Updated: Jul 9, 2023


We were living in a tiny, run-down shack of a house with a leaky roof, bad plumbing and big cracks in the walls through which you could see outside, but I was very happy there. The main reason for this was because I had already learned how to change my experiential frame of reference. Even though it was a true, run-down shack of a house, I thought every day about how we were still living in greater security and comfort than probably 99% of the historical and current population of the world. We did not go to bed hungry. We had hot and cold running water and two indoor toilets, a bath and a shower, refrigerator and a stove. We did not fear for our lives on a daily basis. Compared to most families that had ever lived, we lived like royalty.


Now, I had lived for a while in my car, and spent some time living in a tent, so I did have some real-life basis for comparison, but even those experiences were far short of what billions have had to endure. The point is that the perspective I deliberately used to frame my experience through at the time actually changed it from being miserable to being very enjoyable.


Over the course of my life I have used this technique to give myself a way to more fully enjoy my life regardless of what is going on at the time around me.

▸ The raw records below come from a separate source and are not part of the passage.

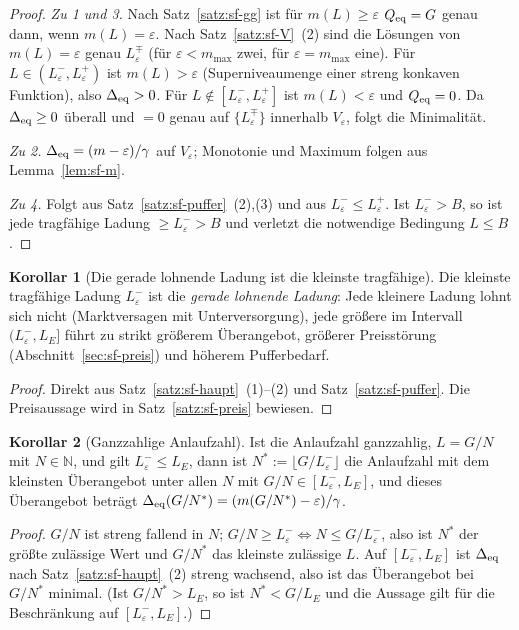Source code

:\documentclass[a4paper, 12pt, twoside, openright]{report}
\theoremstyle{definition}
\theoremstyle{definition}
\newtheorem{korollar}{Korollar}[chapter]
\newcommand{\N}{\mathbb{N}}
\begin{document}
\begin{proof}
\emph{Zu 1 und 3.} Nach Satz~\ref{satz:sf-gg} ist für $m(L)\ge\varepsilon$
$Q_{\rm eq}=G$ genau dann, wenn $m(L)=\varepsilon$. Nach Satz~\ref{satz:sf-V}~(2)
sind die Lösungen von $m(L)=\varepsilon$ genau $L_\varepsilon^\mp$ (für
$\varepsilon<m_{\max}$ zwei, für $\varepsilon=m_{\max}$ eine). Für
$L\in(L_\varepsilon^-,L_\varepsilon^+)$ ist $m(L)>\varepsilon$ (Superniveaumenge
einer streng konkaven Funktion), also $\Delta_{\rm eq}>0$. Für
$L\notin[L_\varepsilon^-,L_\varepsilon^+]$ ist $m(L)<\varepsilon$ und
$Q_{\rm eq}=0$. Da $\Delta_{\rm eq}\ge0$ überall und $=0$ genau auf
$\{L_\varepsilon^\mp\}$ innerhalb $V_\varepsilon$, folgt die Minimalität.

\emph{Zu 2.} $\Delta_{\rm eq}=(m-\varepsilon)/\gamma$ auf $V_\varepsilon$; Monotonie und
Maximum folgen aus Lemma~\ref{lem:sf-m}.

\emph{Zu 4.} Folgt aus Satz~\ref{satz:sf-puffer}~(2),(3) und aus
$L_\varepsilon^-\le L_\varepsilon^+$. Ist $L_\varepsilon^->B$, so ist jede tragfähige
Ladung $\ge L_\varepsilon^->B$ und verletzt die notwendige Bedingung $L\le B$.
\end{proof}

\begin{korollar}[Die gerade lohnende Ladung ist die kleinste tragfähige]
\label{kor:sf-klein}
Die kleinste tragfähige Ladung $L_\varepsilon^-$ ist die \emph{gerade lohnende
Ladung}: Jede kleinere Ladung lohnt sich nicht (Marktversagen mit
Unterversorgung), jede größere im Intervall $(L_\varepsilon^-,L_E]$ führt zu
strikt größerem Überangebot, größerer Preisstörung
(Abschnitt~\ref{sec:sf-preis}) und höherem Pufferbedarf.
\end{korollar}

\begin{proof}
Direkt aus Satz~\ref{satz:sf-haupt}~(1)--(2) und Satz~\ref{satz:sf-puffer}.
Die Preisaussage wird in Satz~\ref{satz:sf-preis} bewiesen.
\end{proof}

\begin{korollar}[Ganzzahlige Anlaufzahl]\label{kor:sf-int}
Ist die Anlaufzahl ganzzahlig, $L=G/N$ mit $N\in\N$, und gilt $L_\varepsilon^-\le L_E$,
dann ist $N^*:=\lfloor G/L_\varepsilon^-\rfloor$ die Anlaufzahl mit dem kleinsten
Überangebot unter allen $N$ mit $G/N\in[L_\varepsilon^-,L_E]$, und dieses
Überangebot beträgt $\Delta_{\rm eq}(G/N^*)=(m(G/N^*)-\varepsilon)/\gamma$.
\end{korollar}

\begin{proof}
$G/N$ ist streng fallend in $N$; $G/N\ge L_\varepsilon^-\iff N\le G/L_\varepsilon^-$,
also ist $N^*$ der größte zulässige Wert und $G/N^*$ das kleinste zulässige $L$.
Auf $[L_\varepsilon^-,L_E]$ ist $\Delta_{\rm eq}$ nach Satz~\ref{satz:sf-haupt}~(2) streng
wachsend, also ist das Überangebot bei $G/N^*$ minimal. (Ist $G/N^*>L_E$, so ist
$N^*<G/L_E$ und die Aussage gilt für die Beschränkung auf $[L_\varepsilon^-,L_E]$.)
\end{proof}
\end{document}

Experiences have no value whatsoever unless you have a contextual framework that gives an experience value and meaning. What most people may not realize is that we can deliberately pick and change the contextual framework that is setting the value and meaning of an experience. We can look at things from a different perspective, such as an imagined one or one we have previously been through.


After Irene died, I automatically reacted from the frame of reference of "my one true love is gone forever." It was a despairing abyss of pain and suffering. My frame of reference was screaming at me that I would never touch her, never see her, never hear her voice again. Over time, I changed that perspective, that frame of reference, into one were we are together even now, having a wonderful adventure, headed towards an eternal paradise of a future together.


What has also changed is the frame of reference through which I see our lives here in this world. I understand that a big part of our purpose in coming here was to give us the perspective of living in this world and the difficulties we experience here. There was a perspective of our love for each other, and our eternal life together in the afterlife, that simply could not be imagined. It has to be experienced, in full, to fully appreciate the value and meaning it supplies for how we can experience each other, and how we can enjoy and value our lives in our eternal paradise together.


Our lives here, including our lives as we live the in this "transdimensional" phase, are providing us a deep and broad, invaluable, emotional, physical, psychological contextual frame of reference. It's not just a joyous reunion that awaits us, but an eternity of appreciation and hard-earned understanding of the value of what we truly mean to each other and what is to come.